CHARLOTTE, N.C. — From food to the Spanish language, Lalia Victoria says culture is everything to her.

What You Need To Know

  • PEW research revealed the number of people identifying as "Afro-Latino" doubled since 2000

  • Lalia Victoria of Charlotte says before she knew the term, she felt stuck between worlds

  • Now, she's hoping to create a community to support other Afro-Latinos

Growing up, she was immersed in her Dominican culture and she embodied her heritage. 

“I would spend summers there with my grandparents. This gives you a glimpse of my life in DR,” Victoria said.  

But when she got to high school, she says people didn’t see her Dominican roots. They assumed she was African American. 

“They would be like 'bring your birth certificate' or they would ask that I speak Spanish for them. I almost always have to prove to people who I am and what I am,” she said.  

Victoria says that left her between two worlds and confused about her identity. 

“I just don't belong anywhere. Latinos, I don't look the part.

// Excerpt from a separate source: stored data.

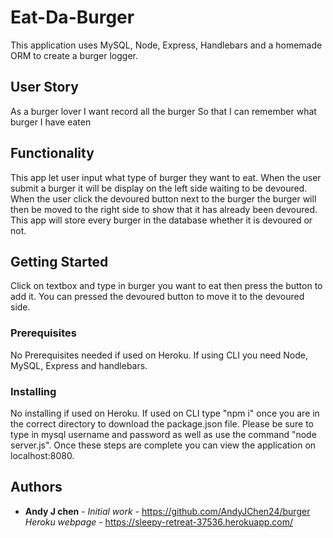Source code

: # Eat-Da-Burger

This application uses MySQL, Node, Express, Handlebars and a homemade ORM to create a burger logger.

## User Story

As a burger lover
I want record all the burger 
So that I can remember what burger I have eaten

## Functionality
This app let user input what type of burger they want to eat. When the user submit a burger it will be display on the left side waiting to be devoured. When the user click the devoured button next to the burger the burger will then be moved to the right side to show that it has already been devoured. This app will store every burger in the database whether it is devoured or not.

## Getting Started

Click on textbox and type in burger you want to eat then press the button to add it. You can pressed the devoured button to move it to the devoured side.

### Prerequisites

No Prerequisites needed if used on Heroku. If using CLI you need Node, MySQL, Express and handlebars.

### Installing

No installing if used on Heroku. If used on CLI type "npm i" once you are in the correct directory to download the package.json file. Please be sure to type in mysql username and password as well as use the command "node server.js". Once these steps are complete you can view the application on localhost:8080.

## Authors

* **Andy J chen** - *Initial work* - https://github.com/AndyJChen24/burger
*Heroku webpage* - https://sleepy-retreat-37536.herokuapp.com/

African Americans, I look the part but culturally I don’t fit the part,” Victoria said. 

In college, she took an elective and learned the term “Afro-Latina.” defines “Afro-Latinx” as people from Latin American countries with African ancestry. 

“That’s when I was like, 'oh that's who I am.' I found who I am and who my identity is,” she said. 

Victoria says as she continues to learn more about herself and her full identity, she’s happy to see more representation in the Afro-Latinx community. 

“It’s as if the light switch was turned on, and instead of existing in a dark room, the light was turned on,” she said.